_Aim of the task:_ All lines in the data bearing the string "Ziang" should be identified and copied.

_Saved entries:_
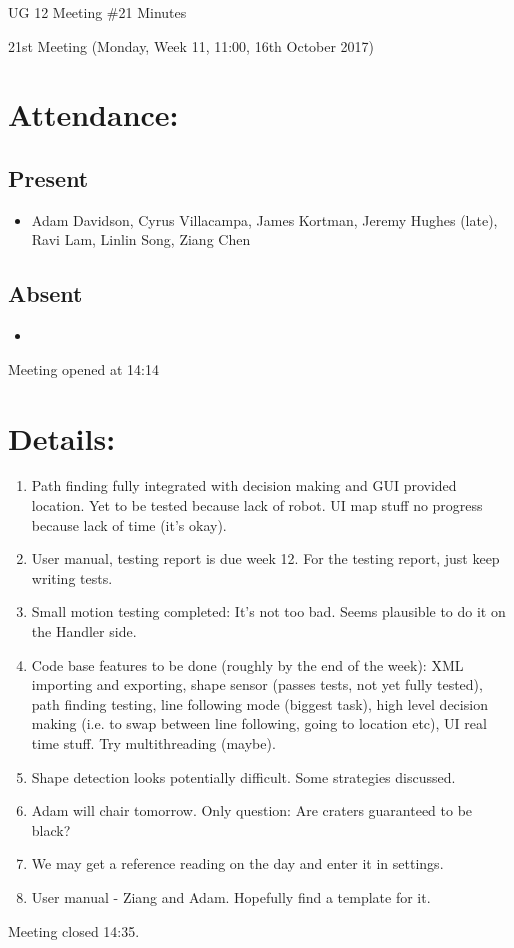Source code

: \documentclass{article}
\begin{document}
\begin{adjustwidth}{2.5em}{0pt}
\begin{center}
\Large{UG 12 Meeting \#21 Minutes}\\
\end{center}
\end{adjustwidth}

21st Meeting (Monday, Week 11, 11:00, 16th October 2017)
\section{Attendance:}
\subsection*{Present}
\begin{itemize}
\item Adam Davidson, Cyrus Villacampa, James Kortman, Jeremy Hughes (late), Ravi Lam, Linlin Song, Ziang Chen
\end{itemize}
\subsection*{Absent}
\begin{itemize}
\item 
\end {itemize}

Meeting opened at 14:14
\section{Details:}
\begin{enumerate}
\item Path finding fully integrated with decision making and GUI provided location. Yet to be tested because lack of robot. UI map stuff no progress because lack of time (it’s okay). 
\item User manual, testing report is due week 12. For the testing report, just keep writing tests.
\item Small motion testing completed: It's not too bad. Seems plausible to do it on the Handler side. 
\item Code base features to be done (roughly by the end of the week): XML importing and exporting, shape sensor (passes tests, not yet fully tested), path finding testing, line following mode (biggest task), high level decision making (i.e. to swap between line following, going to location etc), UI real time stuff. Try multithreading (maybe).
\item Shape detection looks potentially difficult. Some strategies discussed. 
\item Adam will chair tomorrow. Only question: Are craters guaranteed to be black?
\item We may get a reference reading on the day and enter it in settings.
\item User manual - Ziang and Adam. Hopefully find a template for it.
\end{enumerate}
Meeting closed 14:35.
\end{document}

_Exercise response:_
\item Adam Davidson, Cyrus Villacampa, James Kortman, Jeremy Hughes (late), Ravi Lam, Linlin Song, Ziang Chen
\item User manual - Ziang and Adam. Hopefully find a template for it.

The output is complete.